My attempt:
- $R \circ R = R^{2}$
Proving reflexively: since $R$ is symmetrical then $aRb$ and $bRa$ so $R^{2}$ will be $aR^{2}a$
Proving symmetrical: since $R$ is transitive $aRb ,bRc = aRc$ also $R$ is symmetric so $bRa,cRb = cRa$
$aRc\circ bRa = bR^{2}c$
$cRa \circ aRb = cR^{2}b $
I don't know how to prove $R^{2}$ is transitive also is my method for proving reflexive and symmetric correct?

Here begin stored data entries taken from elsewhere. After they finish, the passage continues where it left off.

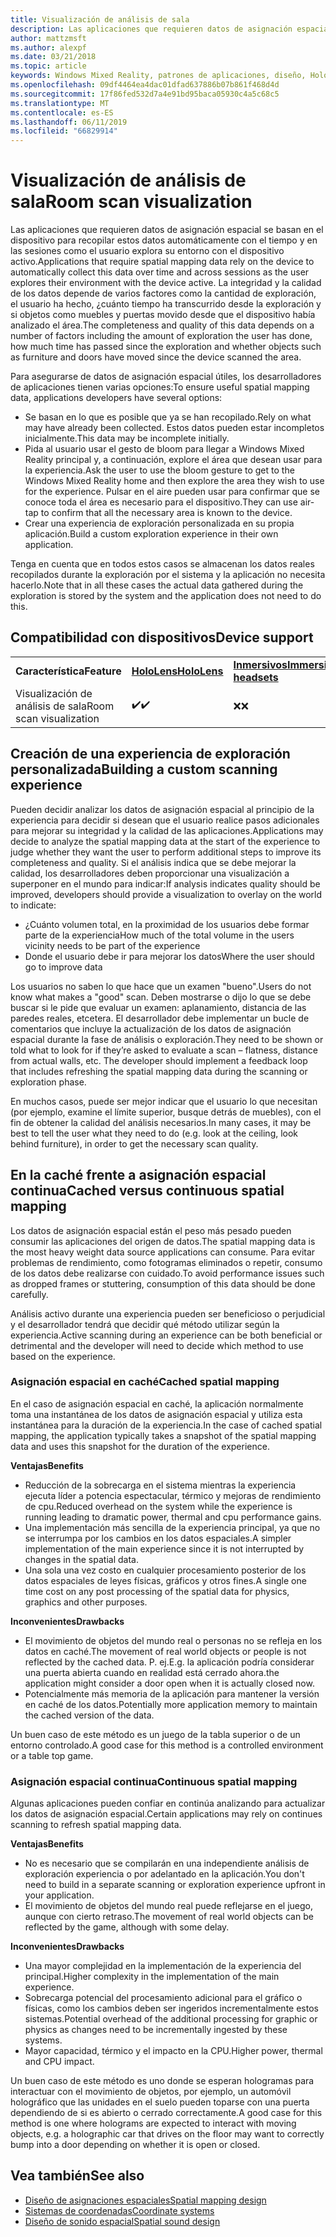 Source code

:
 ```yaml
---
title: Visualización de análisis de sala
description: Las aplicaciones que requieren datos de asignación espacial se basan en el dispositivo para recopilar estos datos automáticamente con el tiempo y en las sesiones como el usuario explora su entorno con el dispositivo activo.
author: mattzmsft
ms.author: alexpf
ms.date: 03/21/2018
ms.topic: article
keywords: Windows Mixed Reality, patrones de aplicaciones, diseño, HoloLens, examen de sala, espacial de asignación, superficie reconstrucción, Live mesh
ms.openlocfilehash: 09df4464ea4dac01dfad637886b07b861f468d4d
ms.sourcegitcommit: 17f86fed532d7a4e91bd95baca05930c4a5c68c5
ms.translationtype: MT
ms.contentlocale: es-ES
ms.lasthandoff: 06/11/2019
ms.locfileid: "66829914"
---
```

# <a name="room-scan-visualization"></a><span data-ttu-id="189c1-104">Visualización de análisis de sala</span><span class="sxs-lookup"><span data-stu-id="189c1-104">Room scan visualization</span></span>

<span data-ttu-id="189c1-105">Las aplicaciones que requieren datos de asignación espacial se basan en el dispositivo para recopilar estos datos automáticamente con el tiempo y en las sesiones como el usuario explora su entorno con el dispositivo activo.</span><span class="sxs-lookup"><span data-stu-id="189c1-105">Applications that require spatial mapping data rely on the device to automatically collect this data over time and across sessions as the user explores their environment with the device active.</span></span> <span data-ttu-id="189c1-106">La integridad y la calidad de los datos depende de varios factores como la cantidad de exploración, el usuario ha hecho, ¿cuánto tiempo ha transcurrido desde la exploración y si objetos como muebles y puertas movido desde que el dispositivo había analizado el área.</span><span class="sxs-lookup"><span data-stu-id="189c1-106">The completeness and quality of this data depends on a number of factors including the amount of exploration the user has done, how much time has passed since the exploration and whether objects such as furniture and doors have moved since the device scanned the area.</span></span>

<span data-ttu-id="189c1-107">Para asegurarse de datos de asignación espacial útiles, los desarrolladores de aplicaciones tienen varias opciones:</span><span class="sxs-lookup"><span data-stu-id="189c1-107">To ensure useful spatial mapping data, applications developers have several options:</span></span>
* <span data-ttu-id="189c1-108">Se basan en lo que es posible que ya se han recopilado.</span><span class="sxs-lookup"><span data-stu-id="189c1-108">Rely on what may have already been collected.</span></span> <span data-ttu-id="189c1-109">Estos datos pueden estar incompletos inicialmente.</span><span class="sxs-lookup"><span data-stu-id="189c1-109">This data may be incomplete initially.</span></span>
* <span data-ttu-id="189c1-110">Pida al usuario usar el gesto de bloom para llegar a Windows Mixed Reality principal y, a continuación, explore el área que desean usar para la experiencia.</span><span class="sxs-lookup"><span data-stu-id="189c1-110">Ask the user to use the bloom gesture to get to the Windows Mixed Reality home and then explore the area they wish to use for the experience.</span></span> <span data-ttu-id="189c1-111">Pulsar en el aire pueden usar para confirmar que se conoce toda el área es necesario para el dispositivo.</span><span class="sxs-lookup"><span data-stu-id="189c1-111">They can use air-tap to confirm that all the necessary area is known to the device.</span></span>
* <span data-ttu-id="189c1-112">Crear una experiencia de exploración personalizada en su propia aplicación.</span><span class="sxs-lookup"><span data-stu-id="189c1-112">Build a custom exploration experience in their own application.</span></span>

<span data-ttu-id="189c1-113">Tenga en cuenta que en todos estos casos se almacenan los datos reales recopilados durante la exploración por el sistema y la aplicación no necesita hacerlo.</span><span class="sxs-lookup"><span data-stu-id="189c1-113">Note that in all these cases the actual data gathered during the exploration is stored by the system and the application does not need to do this.</span></span>

## <a name="device-support"></a><span data-ttu-id="189c1-114">Compatibilidad con dispositivos</span><span class="sxs-lookup"><span data-stu-id="189c1-114">Device support</span></span>

<table>
    <colgroup>
    <col width="33%" />
    <col width="33%" />
    <col width="33%" />
    </colgroup>
    <tr>
        <td><span data-ttu-id="189c1-115"><strong>Característica</strong></span><span class="sxs-lookup"><span data-stu-id="189c1-115"><strong>Feature</strong></span></span></td>
        <td><span data-ttu-id="189c1-116"><a href="hololens-hardware-details.md"><strong>HoloLens</strong></a></span><span class="sxs-lookup"><span data-stu-id="189c1-116"><a href="hololens-hardware-details.md"><strong>HoloLens</strong></a></span></span></td>
        <td><span data-ttu-id="189c1-117"><a href="immersive-headset-hardware-details.md"><strong>Inmersivos</strong></a></span><span class="sxs-lookup"><span data-stu-id="189c1-117"><a href="immersive-headset-hardware-details.md"><strong>Immersive headsets</strong></a></span></span></td>
    </tr>
     <tr>
        <td><span data-ttu-id="189c1-118">Visualización de análisis de sala</span><span class="sxs-lookup"><span data-stu-id="189c1-118">Room scan visualization</span></span></td>
        <td><span data-ttu-id="189c1-119">✔️</span><span class="sxs-lookup"><span data-stu-id="189c1-119">✔️</span></span></td>
        <td><span data-ttu-id="189c1-120">❌</span><span class="sxs-lookup"><span data-stu-id="189c1-120">❌</span></span></td>
    </tr>
</table>



## <a name="building-a-custom-scanning-experience"></a><span data-ttu-id="189c1-121">Creación de una experiencia de exploración personalizada</span><span class="sxs-lookup"><span data-stu-id="189c1-121">Building a custom scanning experience</span></span>

<span data-ttu-id="189c1-122">Pueden decidir analizar los datos de asignación espacial al principio de la experiencia para decidir si desean que el usuario realice pasos adicionales para mejorar su integridad y la calidad de las aplicaciones.</span><span class="sxs-lookup"><span data-stu-id="189c1-122">Applications may decide to analyze the spatial mapping data at the start of the experience to judge whether they want the user to perform additional steps to improve its completeness and quality.</span></span> <span data-ttu-id="189c1-123">Si el análisis indica que se debe mejorar la calidad, los desarrolladores deben proporcionar una visualización a superponer en el mundo para indicar:</span><span class="sxs-lookup"><span data-stu-id="189c1-123">If analysis indicates quality should be improved, developers should provide a visualization to overlay on the world to indicate:</span></span>
* <span data-ttu-id="189c1-124">¿Cuánto volumen total, en la proximidad de los usuarios debe formar parte de la experiencia</span><span class="sxs-lookup"><span data-stu-id="189c1-124">How much of the total volume in the users vicinity needs to be part of the experience</span></span>
* <span data-ttu-id="189c1-125">Donde el usuario debe ir para mejorar los datos</span><span class="sxs-lookup"><span data-stu-id="189c1-125">Where the user should go to improve data</span></span>

<span data-ttu-id="189c1-126">Los usuarios no saben lo que hace que un examen "bueno".</span><span class="sxs-lookup"><span data-stu-id="189c1-126">Users do not know what makes a "good" scan.</span></span> <span data-ttu-id="189c1-127">Deben mostrarse o dijo lo que se debe buscar si le pide que evaluar un examen: aplanamiento, distancia de las paredes reales, etcetera. El desarrollador debe implementar un bucle de comentarios que incluye la actualización de los datos de asignación espacial durante la fase de análisis o exploración.</span><span class="sxs-lookup"><span data-stu-id="189c1-127">They need to be shown or told what to look for if they’re asked to evaluate a scan – flatness, distance from actual walls, etc. The developer should implement a feedback loop that includes refreshing the spatial mapping data during the scanning or exploration phase.</span></span>

<span data-ttu-id="189c1-128">En muchos casos, puede ser mejor indicar que el usuario lo que necesitan (por ejemplo, examine el límite superior, busque detrás de muebles), con el fin de obtener la calidad del análisis necesarios.</span><span class="sxs-lookup"><span data-stu-id="189c1-128">In many cases, it may be best to tell the user what they need to do (e.g. look at the ceiling, look behind furniture), in order to get the necessary scan quality.</span></span>

## <a name="cached-versus-continuous-spatial-mapping"></a><span data-ttu-id="189c1-129">En la caché frente a asignación espacial continua</span><span class="sxs-lookup"><span data-stu-id="189c1-129">Cached versus continuous spatial mapping</span></span>

<span data-ttu-id="189c1-130">Los datos de asignación espacial están el peso más pesado pueden consumir las aplicaciones del origen de datos.</span><span class="sxs-lookup"><span data-stu-id="189c1-130">The spatial mapping data is the most heavy weight data source applications can consume.</span></span> <span data-ttu-id="189c1-131">Para evitar problemas de rendimiento, como fotogramas eliminados o repetir, consumo de los datos debe realizarse con cuidado.</span><span class="sxs-lookup"><span data-stu-id="189c1-131">To avoid performance issues such as dropped frames or stuttering, consumption of this data should be done carefully.</span></span>

<span data-ttu-id="189c1-132">Análisis activo durante una experiencia pueden ser beneficioso o perjudicial y el desarrollador tendrá que decidir qué método utilizar según la experiencia.</span><span class="sxs-lookup"><span data-stu-id="189c1-132">Active scanning during an experience can be both beneficial or detrimental and the developer will need to decide which method to use based on the experience.</span></span>

### <a name="cached-spatial-mapping"></a><span data-ttu-id="189c1-133">Asignación espacial en caché</span><span class="sxs-lookup"><span data-stu-id="189c1-133">Cached spatial mapping</span></span>

<span data-ttu-id="189c1-134">En el caso de asignación espacial en caché, la aplicación normalmente toma una instantánea de los datos de asignación espacial y utiliza esta instantánea para la duración de la experiencia.</span><span class="sxs-lookup"><span data-stu-id="189c1-134">In the case of cached spatial mapping, the application typically takes a snapshot of the spatial mapping data and uses this snapshot for the duration of the experience.</span></span>

<span data-ttu-id="189c1-135">**Ventajas**</span><span class="sxs-lookup"><span data-stu-id="189c1-135">**Benefits**</span></span>
* <span data-ttu-id="189c1-136">Reducción de la sobrecarga en el sistema mientras la experiencia ejecuta líder a potencia espectacular, térmico y mejoras de rendimiento de cpu.</span><span class="sxs-lookup"><span data-stu-id="189c1-136">Reduced overhead on the system while the experience is running leading to dramatic power, thermal and cpu performance gains.</span></span>
* <span data-ttu-id="189c1-137">Una implementación más sencilla de la experiencia principal, ya que no se interrumpa por los cambios en los datos espaciales.</span><span class="sxs-lookup"><span data-stu-id="189c1-137">A simpler implementation of the main experience since it is not interrupted by changes in the spatial data.</span></span>
* <span data-ttu-id="189c1-138">Una sola una vez costo en cualquier procesamiento posterior de los datos espaciales de leyes físicas, gráficos y otros fines.</span><span class="sxs-lookup"><span data-stu-id="189c1-138">A single one time cost on any post processing of the spatial data for physics, graphics and other purposes.</span></span>

<span data-ttu-id="189c1-139">**Inconvenientes**</span><span class="sxs-lookup"><span data-stu-id="189c1-139">**Drawbacks**</span></span>
* <span data-ttu-id="189c1-140">El movimiento de objetos del mundo real o personas no se refleja en los datos en caché.</span><span class="sxs-lookup"><span data-stu-id="189c1-140">The movement of real world objects or people is not reflected by the cached data.</span></span> <span data-ttu-id="189c1-141">P. ej.</span><span class="sxs-lookup"><span data-stu-id="189c1-141">E.g.</span></span> <span data-ttu-id="189c1-142">la aplicación podría considerar una puerta abierta cuando en realidad está cerrado ahora.</span><span class="sxs-lookup"><span data-stu-id="189c1-142">the application might consider a door open when it is actually closed now.</span></span>
* <span data-ttu-id="189c1-143">Potencialmente más memoria de la aplicación para mantener la versión en caché de los datos.</span><span class="sxs-lookup"><span data-stu-id="189c1-143">Potentially more application memory to maintain the cached version of the data.</span></span>

<span data-ttu-id="189c1-144">Un buen caso de este método es un juego de la tabla superior o de un entorno controlado.</span><span class="sxs-lookup"><span data-stu-id="189c1-144">A good case for this method is a controlled environment or a table top game.</span></span>

### <a name="continuous-spatial-mapping"></a><span data-ttu-id="189c1-145">Asignación espacial continua</span><span class="sxs-lookup"><span data-stu-id="189c1-145">Continuous spatial mapping</span></span>

<span data-ttu-id="189c1-146">Algunas aplicaciones pueden confiar en continúa analizando para actualizar los datos de asignación espacial.</span><span class="sxs-lookup"><span data-stu-id="189c1-146">Certain applications may rely on continues scanning to refresh spatial mapping data.</span></span>

<span data-ttu-id="189c1-147">**Ventajas**</span><span class="sxs-lookup"><span data-stu-id="189c1-147">**Benefits**</span></span>
* <span data-ttu-id="189c1-148">No es necesario que se compilarán en una independiente análisis de exploración experiencia o por adelantado en la aplicación.</span><span class="sxs-lookup"><span data-stu-id="189c1-148">You don't need to build in a separate scanning or exploration experience upfront in your application.</span></span>
* <span data-ttu-id="189c1-149">El movimiento de objetos del mundo real puede reflejarse en el juego, aunque con cierto retraso.</span><span class="sxs-lookup"><span data-stu-id="189c1-149">The movement of real world objects can be reflected by the game, although with some delay.</span></span>

<span data-ttu-id="189c1-150">**Inconvenientes**</span><span class="sxs-lookup"><span data-stu-id="189c1-150">**Drawbacks**</span></span>
* <span data-ttu-id="189c1-151">Una mayor complejidad en la implementación de la experiencia del principal.</span><span class="sxs-lookup"><span data-stu-id="189c1-151">Higher complexity in the implementation of the main experience.</span></span>
* <span data-ttu-id="189c1-152">Sobrecarga potencial del procesamiento adicional para el gráfico o físicas, como los cambios deben ser ingeridos incrementalmente estos sistemas.</span><span class="sxs-lookup"><span data-stu-id="189c1-152">Potential overhead of the additional processing for graphic or physics as changes need to be incrementally ingested by these systems.</span></span>
* <span data-ttu-id="189c1-153">Mayor capacidad, térmico y el impacto en la CPU.</span><span class="sxs-lookup"><span data-stu-id="189c1-153">Higher power, thermal and CPU impact.</span></span>

<span data-ttu-id="189c1-154">Un buen caso de este método es uno donde se esperan hologramas para interactuar con el movimiento de objetos, por ejemplo, un automóvil holográfico que las unidades en el suelo pueden toparse con una puerta dependiendo de si es abierto o cerrado correctamente.</span><span class="sxs-lookup"><span data-stu-id="189c1-154">A good case for this method is one where holograms are expected to interact with moving objects, e.g. a holographic car that drives on the floor may want to correctly bump into a door depending on whether it is open or closed.</span></span>

## <a name="see-also"></a><span data-ttu-id="189c1-155">Vea también</span><span class="sxs-lookup"><span data-stu-id="189c1-155">See also</span></span>
* [<span data-ttu-id="189c1-156">Diseño de asignaciones espaciales</span><span class="sxs-lookup"><span data-stu-id="189c1-156">Spatial mapping design</span></span>](spatial-mapping-design.md)
* [<span data-ttu-id="189c1-157">Sistemas de coordenadas</span><span class="sxs-lookup"><span data-stu-id="189c1-157">Coordinate systems</span></span>](coordinate-systems.md)
* [<span data-ttu-id="189c1-158">Diseño de sonido espacial</span><span class="sxs-lookup"><span data-stu-id="189c1-158">Spatial sound design</span></span>](spatial-sound-design.md)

The reflexive property of $R^2$ comes from the very same reflexive property of $R$, since when using the symmetrical property of $R$ you had to assume that such $b$ existed for $a$ in the first place, and the only $b$ that's guaranteed to exist is $a$ itself. So there's no need of the symmetrical property.
For the symmetrical property of $R^2$ I'm not sure about the meaning of what you wrote. You have to show that if $aR^2b$ then $bR^2a$. The $aR^2b$ it's the starting point, not part of the proof. Maybe I'm just a little confused. Hint for this part: Use the definition of $R^2$ for $aR^2b$ and then use the symmetrical property of $R$.
Lastly, for the transitive property of $R^2$ you just have to use the definition of $R^2$ for both $aR^2b$ and $bR^2c$ and then use the transitive property of $R$ to get $aR^2c$.